Your job is to copy every line in the material containing the word "functional".

★ ★ ★ ★ ★ ★ ★

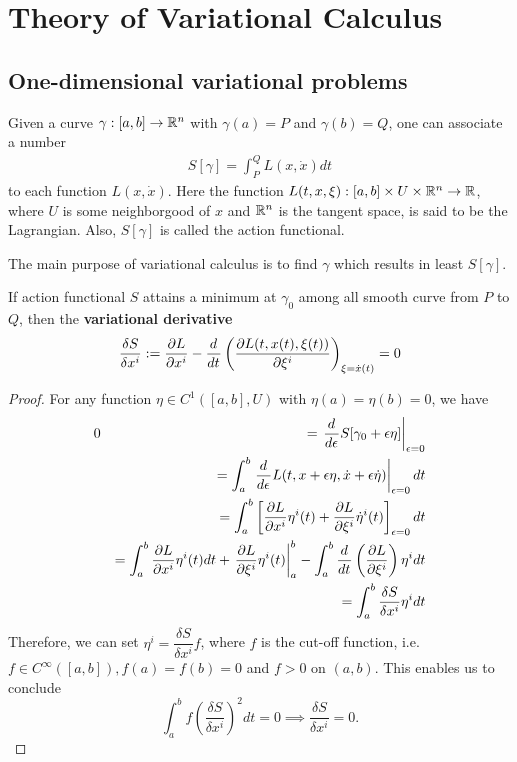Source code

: \newpage
\section{Theory of Variational Calculus}
\subsection{One-dimensional variational problems}
\begin{definition}
	Given a curve $\gamma:[a, b] \rightarrow \mathbb{R}^n$ with $\gamma(a) = P$ and $\gamma(b) = Q$, one can associate a number
	\begin{eqnarray}
		S[\gamma] = \int_{P}^{Q} L(x, \dot{x}) dt
	\end{eqnarray}
	to each function $L(x, \dot{x})$. Here the function $L(t, x, \xi): [a, b] \times U \times \mathbb{R}^n \rightarrow \mathbb{R}$, where $U$ is some neighborgood of $x$ and $\mathbb{R}^n$ is the tangent space, is said to be the Lagrangian. Also, $S[\gamma]$ is called the action functional.
\end{definition}

The main purpose of variational calculus is to find $\gamma$ which results in least $S[\gamma]$.

\begin{theorem}
	If action functional $S$ attains a minimum at $\gamma_0$ among all smooth curve from $P$ to $Q$, then the \textbf{variational derivative}
	\begin{eqnarray}
	\frac{\delta S}{\delta x^i} := \frac{ \partial L}{ \partial x^i } - \frac{d^{}  }{d t^{}}\left( \frac{ \partial L(t, x(t), \xi(t))}{ \partial \xi^i }  \right)_{\xi = \dot{x}(t)} = 0
	\end{eqnarray}
\end{theorem}

\begin{proof}
	For any function $\eta \in C^1([a, b], U)$ with $\eta(a) = \eta(b) = 0$, we have
	\begin{eqnarray}
	0 &&= \left.\frac{d^{}  }{d \epsilon^{}} S[\gamma_0 + \epsilon \eta] \right|_{\epsilon = 0}
	\nonumber\\
	&&= \int_{a}^{b} \left. \frac{d^{} }{d \epsilon^{}} L(t, x + \epsilon \eta, \dot{x} + \epsilon \dot{\eta}) \right|_{\epsilon = 0} dt
	\nonumber\\
	&&= \int_{a}^{b} \left[ \frac{ \partial L}{ \partial x^i }\eta^i(t) + \frac{ \partial L}{ \partial \xi^i } \dot{\eta}^i(t) \right]_{\epsilon = 0} dt
	\nonumber\\
	&&= \int_{a}^{b} \frac{ \partial L}{ \partial x^i }\eta^i(t)dt + \left. \frac{ \partial L}{ \partial \xi^i } \eta^i(t) \right|_a^b - \int_{a}^{b} \frac{d^{}  }{d t^{}} \left( \frac{ \partial L}{ \partial \xi^i } \right) \eta^i dt
	\nonumber\\
	&&= \int_{a}^{b} \frac{\delta S}{\delta x^i} \eta^i dt
	\end{eqnarray}
	Therefore, we can set $\eta^i = \dfrac{\delta S}{\delta x^i} f$, where $f$ is the cut-off function, i.e. $f \in C^{\infty}([a, b]), f(a) = f(b) = 0$ and $f>0$ on $(a, b)$. This enables us to conclude
	\[ \int_{a}^{b} f \left( \frac{\delta S}{\delta x^i} \right)^2 dt = 0 \implies \frac{\delta S}{\delta x^i} = 0. \]
\end{proof}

★ ★ ★ ★ ★ ★ ★

_Written response_:
	to each function $L(x, \dot{x})$. Here the function $L(t, x, \xi): [a, b] \times U \times \mathbb{R}^n \rightarrow \mathbb{R}$, where $U$ is some neighborgood of $x$ and $\mathbb{R}^n$ is the tangent space, is said to be the Lagrangian. Also, $S[\gamma]$ is called the action functional.
	If action functional $S$ attains a minimum at $\gamma_0$ among all smooth curve from $P$ to $Q$, then the \textbf{variational derivative}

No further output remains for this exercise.